Work order: All lines from the first line of the material up to and including the line with "#### 🎵 Core Features" must be copied exactly, and no others.
§ §
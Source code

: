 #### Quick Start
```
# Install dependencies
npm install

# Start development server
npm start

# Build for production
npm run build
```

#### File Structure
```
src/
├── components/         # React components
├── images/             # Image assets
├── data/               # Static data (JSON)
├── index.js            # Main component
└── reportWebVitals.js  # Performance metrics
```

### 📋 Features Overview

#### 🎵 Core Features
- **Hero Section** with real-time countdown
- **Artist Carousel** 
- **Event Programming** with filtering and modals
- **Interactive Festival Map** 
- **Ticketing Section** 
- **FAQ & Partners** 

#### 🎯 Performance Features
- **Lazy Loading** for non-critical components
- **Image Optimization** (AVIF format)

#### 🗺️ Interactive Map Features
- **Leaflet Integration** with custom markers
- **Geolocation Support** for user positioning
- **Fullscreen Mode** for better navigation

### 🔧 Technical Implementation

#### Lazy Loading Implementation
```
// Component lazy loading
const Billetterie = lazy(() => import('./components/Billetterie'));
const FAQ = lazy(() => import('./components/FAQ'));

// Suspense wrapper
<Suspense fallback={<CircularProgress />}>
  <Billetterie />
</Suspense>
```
§ §
Completed task:
Source code

: #### Quick Start
```
# Install dependencies
npm install

# Start development server
npm start

# Build for production
npm run build
```

#### File Structure
```
src/
├── components/         # React components
├── images/             # Image assets
├── data/               # Static data (JSON)
├── index.js            # Main component
└── reportWebVitals.js  # Performance metrics
```

### 📋 Features Overview

#### 🎵 Core Features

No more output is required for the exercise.